British police permitted to use discretion for small amounts of marijuana possession

Published May 14, 2019 09:27 a.m. ET
AP Photo/Jae C. Hong

Though many areas of the world now enjoy the perks of marijuana legalization, not everyone is so fortunate. In the United Kingdom, anyone who is caught with cannabis can according to customary law, be sentenced to up to five years in prison with possible fines, but this latest announcement has weed enthusiasts celebrating the small victory. This law has been in place for almost two decades, but recent push back from local police forces are believed to have inspired this change for the better. Many of which, have been declining to document or report young offenders for years, for fear of ruining their lives over such a trivial mistake.

The spokesperson for the Police Chief Council Jason Harwin made the announcement public while touching on some of the many reasons that local police forces have long hoped for this sort of permission. Stating, “There is strong evidence to suggest that recommending minor offenders for early treatment instead of pursuing convictions can prevent re-offending and the result and outcome for both the user and the criminal justice system.”

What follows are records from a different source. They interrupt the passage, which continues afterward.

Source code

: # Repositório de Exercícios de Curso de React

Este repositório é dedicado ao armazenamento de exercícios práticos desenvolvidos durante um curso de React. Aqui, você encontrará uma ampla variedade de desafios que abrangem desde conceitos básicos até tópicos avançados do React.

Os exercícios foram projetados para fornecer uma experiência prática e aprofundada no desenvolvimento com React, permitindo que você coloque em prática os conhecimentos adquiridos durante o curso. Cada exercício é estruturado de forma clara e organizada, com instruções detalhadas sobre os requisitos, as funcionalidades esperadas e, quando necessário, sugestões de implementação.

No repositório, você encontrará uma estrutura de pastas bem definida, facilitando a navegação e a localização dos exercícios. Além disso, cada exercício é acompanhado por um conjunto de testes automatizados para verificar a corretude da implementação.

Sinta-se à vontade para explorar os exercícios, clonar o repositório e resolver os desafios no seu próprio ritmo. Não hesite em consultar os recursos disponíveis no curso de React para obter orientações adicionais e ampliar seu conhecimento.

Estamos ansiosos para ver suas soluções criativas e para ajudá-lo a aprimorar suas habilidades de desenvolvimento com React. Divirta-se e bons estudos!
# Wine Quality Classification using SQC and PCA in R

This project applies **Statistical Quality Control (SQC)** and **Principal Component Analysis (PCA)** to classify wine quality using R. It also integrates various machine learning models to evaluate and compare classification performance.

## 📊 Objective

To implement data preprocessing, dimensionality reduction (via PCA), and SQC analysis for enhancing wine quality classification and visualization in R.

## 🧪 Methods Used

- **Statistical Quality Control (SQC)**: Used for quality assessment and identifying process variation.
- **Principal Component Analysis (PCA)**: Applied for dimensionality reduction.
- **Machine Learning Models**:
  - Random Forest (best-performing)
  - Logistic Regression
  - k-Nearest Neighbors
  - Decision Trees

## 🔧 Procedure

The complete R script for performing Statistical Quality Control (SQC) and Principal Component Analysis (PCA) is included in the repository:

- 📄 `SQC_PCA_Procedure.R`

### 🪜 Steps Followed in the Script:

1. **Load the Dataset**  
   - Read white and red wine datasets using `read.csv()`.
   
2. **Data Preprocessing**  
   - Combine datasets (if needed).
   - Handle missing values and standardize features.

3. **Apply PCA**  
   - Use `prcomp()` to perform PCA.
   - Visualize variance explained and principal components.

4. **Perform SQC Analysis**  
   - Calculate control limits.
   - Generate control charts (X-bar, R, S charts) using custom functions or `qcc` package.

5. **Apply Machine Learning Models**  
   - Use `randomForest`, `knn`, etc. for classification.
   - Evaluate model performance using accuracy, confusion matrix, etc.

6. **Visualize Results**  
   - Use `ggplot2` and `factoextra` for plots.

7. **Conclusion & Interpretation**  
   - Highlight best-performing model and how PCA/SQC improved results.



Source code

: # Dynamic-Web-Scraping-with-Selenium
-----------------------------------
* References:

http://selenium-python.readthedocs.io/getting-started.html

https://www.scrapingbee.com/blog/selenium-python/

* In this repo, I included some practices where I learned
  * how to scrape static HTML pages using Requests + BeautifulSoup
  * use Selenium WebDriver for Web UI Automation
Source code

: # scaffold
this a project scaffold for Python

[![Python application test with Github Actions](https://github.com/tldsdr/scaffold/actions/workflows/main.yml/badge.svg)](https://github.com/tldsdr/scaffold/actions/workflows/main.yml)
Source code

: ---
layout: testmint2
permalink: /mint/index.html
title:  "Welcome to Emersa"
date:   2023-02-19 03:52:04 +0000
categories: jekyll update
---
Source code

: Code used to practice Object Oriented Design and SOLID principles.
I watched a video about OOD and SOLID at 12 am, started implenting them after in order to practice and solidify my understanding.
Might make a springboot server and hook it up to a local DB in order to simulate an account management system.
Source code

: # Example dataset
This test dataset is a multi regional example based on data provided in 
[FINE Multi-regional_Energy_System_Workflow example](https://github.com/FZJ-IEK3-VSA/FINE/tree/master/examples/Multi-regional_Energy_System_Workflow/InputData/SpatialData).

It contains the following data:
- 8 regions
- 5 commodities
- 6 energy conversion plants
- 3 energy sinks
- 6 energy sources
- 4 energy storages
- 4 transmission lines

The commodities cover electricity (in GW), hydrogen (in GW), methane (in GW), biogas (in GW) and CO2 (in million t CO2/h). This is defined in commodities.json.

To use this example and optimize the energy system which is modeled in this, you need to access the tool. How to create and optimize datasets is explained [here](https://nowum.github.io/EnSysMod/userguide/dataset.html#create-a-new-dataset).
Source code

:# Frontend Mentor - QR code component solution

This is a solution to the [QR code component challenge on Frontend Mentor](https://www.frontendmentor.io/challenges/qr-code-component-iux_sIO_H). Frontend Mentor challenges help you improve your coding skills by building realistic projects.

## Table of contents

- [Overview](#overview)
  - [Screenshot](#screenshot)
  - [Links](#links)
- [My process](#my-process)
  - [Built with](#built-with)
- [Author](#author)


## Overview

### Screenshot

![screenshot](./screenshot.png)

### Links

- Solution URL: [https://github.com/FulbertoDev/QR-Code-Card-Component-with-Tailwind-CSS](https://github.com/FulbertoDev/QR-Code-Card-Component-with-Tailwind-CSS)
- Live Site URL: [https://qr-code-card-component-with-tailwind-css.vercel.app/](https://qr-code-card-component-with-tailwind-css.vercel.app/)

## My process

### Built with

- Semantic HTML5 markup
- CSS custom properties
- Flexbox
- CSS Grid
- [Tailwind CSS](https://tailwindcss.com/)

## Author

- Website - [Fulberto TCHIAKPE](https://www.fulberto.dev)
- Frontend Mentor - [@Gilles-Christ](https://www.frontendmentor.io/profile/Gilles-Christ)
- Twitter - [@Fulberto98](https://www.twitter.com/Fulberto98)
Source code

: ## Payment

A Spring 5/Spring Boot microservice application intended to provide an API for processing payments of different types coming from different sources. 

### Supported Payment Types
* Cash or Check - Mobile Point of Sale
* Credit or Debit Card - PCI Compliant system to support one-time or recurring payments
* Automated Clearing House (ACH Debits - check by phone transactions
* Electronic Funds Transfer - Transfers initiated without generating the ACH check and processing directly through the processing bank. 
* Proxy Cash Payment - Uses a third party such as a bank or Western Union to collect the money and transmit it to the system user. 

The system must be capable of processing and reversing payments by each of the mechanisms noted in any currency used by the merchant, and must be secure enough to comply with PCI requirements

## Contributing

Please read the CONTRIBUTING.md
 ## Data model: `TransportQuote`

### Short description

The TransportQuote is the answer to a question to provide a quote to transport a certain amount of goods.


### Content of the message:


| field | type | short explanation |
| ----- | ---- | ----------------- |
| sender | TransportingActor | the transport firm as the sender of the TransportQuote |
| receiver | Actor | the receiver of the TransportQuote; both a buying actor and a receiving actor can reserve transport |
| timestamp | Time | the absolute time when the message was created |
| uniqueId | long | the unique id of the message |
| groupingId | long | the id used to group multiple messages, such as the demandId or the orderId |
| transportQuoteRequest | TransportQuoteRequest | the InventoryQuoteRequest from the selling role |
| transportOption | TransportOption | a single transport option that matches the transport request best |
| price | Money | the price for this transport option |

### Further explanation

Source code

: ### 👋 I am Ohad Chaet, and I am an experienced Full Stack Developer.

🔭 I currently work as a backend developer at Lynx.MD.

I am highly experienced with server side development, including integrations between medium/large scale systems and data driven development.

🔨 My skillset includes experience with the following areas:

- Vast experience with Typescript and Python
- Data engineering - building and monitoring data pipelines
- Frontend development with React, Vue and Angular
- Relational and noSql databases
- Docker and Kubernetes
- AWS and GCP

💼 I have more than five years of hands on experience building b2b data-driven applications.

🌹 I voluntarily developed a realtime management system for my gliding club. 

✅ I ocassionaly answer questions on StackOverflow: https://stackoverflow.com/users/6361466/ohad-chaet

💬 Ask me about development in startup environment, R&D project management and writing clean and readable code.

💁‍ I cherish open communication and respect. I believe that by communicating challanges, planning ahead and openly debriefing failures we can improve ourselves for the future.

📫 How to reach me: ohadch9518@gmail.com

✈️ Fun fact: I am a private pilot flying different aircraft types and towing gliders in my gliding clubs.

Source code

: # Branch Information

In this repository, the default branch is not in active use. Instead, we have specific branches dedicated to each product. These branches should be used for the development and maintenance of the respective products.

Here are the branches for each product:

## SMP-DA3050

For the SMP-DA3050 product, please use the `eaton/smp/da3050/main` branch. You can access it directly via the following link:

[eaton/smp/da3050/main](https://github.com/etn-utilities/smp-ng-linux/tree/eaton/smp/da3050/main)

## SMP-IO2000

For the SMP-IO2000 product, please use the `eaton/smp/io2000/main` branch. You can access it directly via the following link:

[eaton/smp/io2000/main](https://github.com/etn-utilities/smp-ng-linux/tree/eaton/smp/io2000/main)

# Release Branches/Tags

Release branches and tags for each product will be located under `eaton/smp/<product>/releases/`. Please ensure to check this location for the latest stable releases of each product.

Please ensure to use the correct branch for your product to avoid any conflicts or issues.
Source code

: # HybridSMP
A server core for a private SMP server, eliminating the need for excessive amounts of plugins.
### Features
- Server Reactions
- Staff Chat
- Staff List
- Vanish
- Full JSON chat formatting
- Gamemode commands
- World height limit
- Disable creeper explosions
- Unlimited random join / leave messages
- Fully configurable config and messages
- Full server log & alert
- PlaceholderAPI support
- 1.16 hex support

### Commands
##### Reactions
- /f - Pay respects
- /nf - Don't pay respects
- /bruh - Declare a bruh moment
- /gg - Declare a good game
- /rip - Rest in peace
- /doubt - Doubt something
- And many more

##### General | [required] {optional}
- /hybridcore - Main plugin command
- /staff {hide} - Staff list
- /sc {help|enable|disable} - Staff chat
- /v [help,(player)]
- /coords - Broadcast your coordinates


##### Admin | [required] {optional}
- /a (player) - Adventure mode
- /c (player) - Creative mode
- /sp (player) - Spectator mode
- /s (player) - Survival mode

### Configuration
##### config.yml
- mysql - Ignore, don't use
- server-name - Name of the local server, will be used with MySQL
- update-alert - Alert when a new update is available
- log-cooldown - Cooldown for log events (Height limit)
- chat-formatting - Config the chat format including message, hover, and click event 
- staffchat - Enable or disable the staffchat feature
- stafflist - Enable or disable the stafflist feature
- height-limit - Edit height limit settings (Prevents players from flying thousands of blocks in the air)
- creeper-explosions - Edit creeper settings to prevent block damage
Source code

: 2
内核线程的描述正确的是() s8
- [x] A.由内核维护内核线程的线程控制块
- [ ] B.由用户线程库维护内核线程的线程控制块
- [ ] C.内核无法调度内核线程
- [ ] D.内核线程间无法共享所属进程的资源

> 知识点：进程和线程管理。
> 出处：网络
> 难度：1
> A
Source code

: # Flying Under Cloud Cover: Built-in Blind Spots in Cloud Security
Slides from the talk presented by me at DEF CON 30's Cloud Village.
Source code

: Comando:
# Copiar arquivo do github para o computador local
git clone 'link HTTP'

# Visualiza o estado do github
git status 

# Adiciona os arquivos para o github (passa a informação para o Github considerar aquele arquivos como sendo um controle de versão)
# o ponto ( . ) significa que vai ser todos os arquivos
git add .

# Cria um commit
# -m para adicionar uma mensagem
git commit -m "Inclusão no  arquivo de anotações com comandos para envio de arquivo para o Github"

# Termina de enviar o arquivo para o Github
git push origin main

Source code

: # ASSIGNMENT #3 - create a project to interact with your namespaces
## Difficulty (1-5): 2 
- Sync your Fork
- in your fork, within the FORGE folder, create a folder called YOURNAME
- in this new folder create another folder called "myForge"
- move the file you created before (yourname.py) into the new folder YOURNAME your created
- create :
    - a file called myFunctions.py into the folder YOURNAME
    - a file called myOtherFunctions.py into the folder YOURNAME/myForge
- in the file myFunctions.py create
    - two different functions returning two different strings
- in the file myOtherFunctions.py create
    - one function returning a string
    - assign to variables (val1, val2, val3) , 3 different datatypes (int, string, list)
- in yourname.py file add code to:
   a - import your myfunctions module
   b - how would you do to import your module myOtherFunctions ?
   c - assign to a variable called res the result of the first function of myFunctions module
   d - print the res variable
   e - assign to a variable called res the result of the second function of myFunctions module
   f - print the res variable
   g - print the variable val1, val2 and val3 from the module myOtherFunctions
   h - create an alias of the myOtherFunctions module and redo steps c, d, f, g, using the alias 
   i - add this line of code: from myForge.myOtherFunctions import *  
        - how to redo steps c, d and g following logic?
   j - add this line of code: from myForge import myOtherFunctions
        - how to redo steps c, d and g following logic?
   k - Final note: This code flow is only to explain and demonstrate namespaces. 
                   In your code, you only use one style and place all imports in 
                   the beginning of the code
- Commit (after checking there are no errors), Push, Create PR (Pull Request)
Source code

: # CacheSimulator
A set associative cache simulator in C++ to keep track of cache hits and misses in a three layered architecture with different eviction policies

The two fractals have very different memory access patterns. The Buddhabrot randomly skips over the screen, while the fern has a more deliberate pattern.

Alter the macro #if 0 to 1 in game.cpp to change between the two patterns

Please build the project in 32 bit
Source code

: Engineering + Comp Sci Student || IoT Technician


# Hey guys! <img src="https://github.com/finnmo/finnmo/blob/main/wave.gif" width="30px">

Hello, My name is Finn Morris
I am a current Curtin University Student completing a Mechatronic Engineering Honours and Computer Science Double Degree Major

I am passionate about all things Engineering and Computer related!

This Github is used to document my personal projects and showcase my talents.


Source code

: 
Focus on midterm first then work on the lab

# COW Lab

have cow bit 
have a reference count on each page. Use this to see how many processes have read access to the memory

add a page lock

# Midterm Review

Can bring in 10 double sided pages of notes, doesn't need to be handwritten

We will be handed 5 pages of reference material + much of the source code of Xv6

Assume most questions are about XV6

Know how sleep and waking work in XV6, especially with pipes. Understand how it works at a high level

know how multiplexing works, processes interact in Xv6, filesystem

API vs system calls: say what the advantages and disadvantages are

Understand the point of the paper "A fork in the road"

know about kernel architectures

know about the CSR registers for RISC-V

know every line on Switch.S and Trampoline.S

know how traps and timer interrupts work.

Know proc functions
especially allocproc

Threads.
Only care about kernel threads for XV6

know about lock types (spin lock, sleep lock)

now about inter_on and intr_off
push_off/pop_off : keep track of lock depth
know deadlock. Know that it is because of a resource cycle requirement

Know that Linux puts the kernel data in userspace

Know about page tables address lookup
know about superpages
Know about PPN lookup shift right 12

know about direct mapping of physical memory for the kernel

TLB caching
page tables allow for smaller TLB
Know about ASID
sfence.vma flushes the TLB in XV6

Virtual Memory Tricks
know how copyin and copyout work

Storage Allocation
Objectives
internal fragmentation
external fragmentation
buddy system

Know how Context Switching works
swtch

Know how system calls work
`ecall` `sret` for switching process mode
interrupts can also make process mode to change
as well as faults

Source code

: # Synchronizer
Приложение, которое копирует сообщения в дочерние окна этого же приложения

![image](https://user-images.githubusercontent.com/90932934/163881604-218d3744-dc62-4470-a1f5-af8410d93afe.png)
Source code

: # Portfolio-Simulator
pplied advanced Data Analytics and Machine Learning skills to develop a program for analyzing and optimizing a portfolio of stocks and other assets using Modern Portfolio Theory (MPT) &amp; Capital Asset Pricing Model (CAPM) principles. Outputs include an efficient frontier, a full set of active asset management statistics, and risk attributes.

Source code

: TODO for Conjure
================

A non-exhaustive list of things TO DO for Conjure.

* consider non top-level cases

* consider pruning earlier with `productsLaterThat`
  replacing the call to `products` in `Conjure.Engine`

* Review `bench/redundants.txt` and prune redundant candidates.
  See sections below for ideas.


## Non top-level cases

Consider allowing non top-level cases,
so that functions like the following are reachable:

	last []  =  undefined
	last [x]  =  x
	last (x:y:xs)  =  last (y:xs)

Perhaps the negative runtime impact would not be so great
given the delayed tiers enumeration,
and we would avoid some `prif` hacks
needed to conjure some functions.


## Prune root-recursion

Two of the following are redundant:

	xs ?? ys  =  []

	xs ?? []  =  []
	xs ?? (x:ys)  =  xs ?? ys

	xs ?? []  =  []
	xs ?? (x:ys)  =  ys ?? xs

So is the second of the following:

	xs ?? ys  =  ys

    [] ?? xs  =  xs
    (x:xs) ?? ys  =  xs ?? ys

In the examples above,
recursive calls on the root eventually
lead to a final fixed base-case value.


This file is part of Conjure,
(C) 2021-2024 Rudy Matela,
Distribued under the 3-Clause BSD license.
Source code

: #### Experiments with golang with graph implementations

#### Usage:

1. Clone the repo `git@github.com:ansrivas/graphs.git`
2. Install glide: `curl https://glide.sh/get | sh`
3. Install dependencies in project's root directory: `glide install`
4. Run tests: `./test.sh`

Constables will now be granted the opportunity to provide leniency to individuals who are found to be in possession of small amounts of cannabis, while also staying vigilant and against larger scale smugglers, growers, and dealers. The change is welcomed by both the local police departments, who no longer believe the marijuana use propaganda, or are afraid of the public response to these arrests, as well as weed consumers. The most recent public mocking came from a Facebook post where the West Yorkshire Police posted an alarmingly small amount of cannabis that had just been confiscated by a lone man that afternoon. The weed chunk inside of the picture wasn’t even half of the size of the finger that is clearly beside it.

This brought on hordes of angry commentators with as many as 700 negative responses from citizens who felt that the police were wasting their time. The top voted comment read, “Wow that’s put a dent in the war on drugs lol.” Which angered the department who tried their best to regain some composure. Warning tempted commentators that respect for the law would be upheld on the page, and any who chose to go against this request would be banned. It only took a week before comments were closed, and there has not been a single “tiny” drug bust since then. This all seemed to solidify that a different tactic was needed to police in a society that is slowly beginning to accept marijuana use as a tool rather than a hard drug.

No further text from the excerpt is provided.